Even so, the results of following this simply stated goal would be obvious: either you are healthy because of what you eat or not. No if and or buts. Immediate.

Can you imagine?

So simple a goal. So simply defined the results. So elegantly prescribed the duties of the farmer, the processors, the grocers, the cooks; let alone the scientists and the politicians. Everyone would know what to do. There would be no weasel room because if what you did along the course of achieving this simple goal--it would not matter what part you play--if the results were not health you'd be out.

Either what you do leads to health or its out. Simple. Done deal. Transparent.

Just what kind of baseline is this simple goal? Of course it would be a prime policy baseline in that it argues the question "What should we do?" Answering this question is at the heart of any policy making process and no one would be an expert because we all would have a stake in seeking an answer to the question. And the results would always be the same: health.

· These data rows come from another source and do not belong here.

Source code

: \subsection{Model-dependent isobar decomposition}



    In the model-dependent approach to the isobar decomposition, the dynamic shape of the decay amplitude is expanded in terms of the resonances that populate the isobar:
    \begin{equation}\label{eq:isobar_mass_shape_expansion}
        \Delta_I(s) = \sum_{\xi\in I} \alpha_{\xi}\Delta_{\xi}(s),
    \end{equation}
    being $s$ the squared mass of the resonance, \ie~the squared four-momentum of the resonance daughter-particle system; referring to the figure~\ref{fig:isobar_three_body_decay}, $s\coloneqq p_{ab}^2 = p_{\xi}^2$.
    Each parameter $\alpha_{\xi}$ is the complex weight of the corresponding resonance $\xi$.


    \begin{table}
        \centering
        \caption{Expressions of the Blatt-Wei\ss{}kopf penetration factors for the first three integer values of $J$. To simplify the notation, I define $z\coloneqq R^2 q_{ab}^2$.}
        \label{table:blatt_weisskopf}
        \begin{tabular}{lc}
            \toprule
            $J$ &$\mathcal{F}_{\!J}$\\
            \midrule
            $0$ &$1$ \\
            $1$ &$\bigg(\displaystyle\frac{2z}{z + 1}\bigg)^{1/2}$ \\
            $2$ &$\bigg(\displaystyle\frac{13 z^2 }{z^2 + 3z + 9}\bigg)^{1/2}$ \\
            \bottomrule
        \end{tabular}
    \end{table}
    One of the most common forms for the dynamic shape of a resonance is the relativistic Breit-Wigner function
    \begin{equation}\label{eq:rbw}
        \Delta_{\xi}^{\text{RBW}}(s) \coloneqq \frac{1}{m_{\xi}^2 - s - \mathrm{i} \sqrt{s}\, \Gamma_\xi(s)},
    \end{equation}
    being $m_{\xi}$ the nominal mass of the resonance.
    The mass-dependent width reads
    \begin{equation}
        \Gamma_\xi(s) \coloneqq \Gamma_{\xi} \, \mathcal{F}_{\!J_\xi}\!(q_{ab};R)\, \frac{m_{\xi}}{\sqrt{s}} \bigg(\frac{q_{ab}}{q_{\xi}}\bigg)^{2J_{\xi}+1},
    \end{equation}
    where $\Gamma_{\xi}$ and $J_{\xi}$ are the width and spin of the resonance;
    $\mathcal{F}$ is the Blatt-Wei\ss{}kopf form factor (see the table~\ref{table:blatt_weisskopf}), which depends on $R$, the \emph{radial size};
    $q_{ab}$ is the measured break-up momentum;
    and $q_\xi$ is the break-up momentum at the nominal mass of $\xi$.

But wait you say. Just what defines health? And the answer is, of course, what you eat.

Sunday, January 20, 2008

More Than The Removal of A Link

As of today I have removed an original link posted on this blog at its inception: Quack Watch.

It has been removed not because it contains some valuable information not otherwise available on actual quacks involved in food issues, but because the founder himself has become embroiled in a widening mess of legal controversy that centers himself on the definition quackery itself. Here is a link, out of many, that addresses this issue http://www.quackpotwatch.org/ There is also information on Quakwatch itself, http://www.quackwatch.com/

The legal mess at Quack Watch has thrown a cloud of concern over the credibility of watching quacks.

Yet, the problem remains for all who seek a balanced and credible assessment of Controversial Food Issues: what's for real (and can be trusted, perhaps, with your life) and what's fake and must be discarded (before it submerges you in illusion and, perhaps, kills you).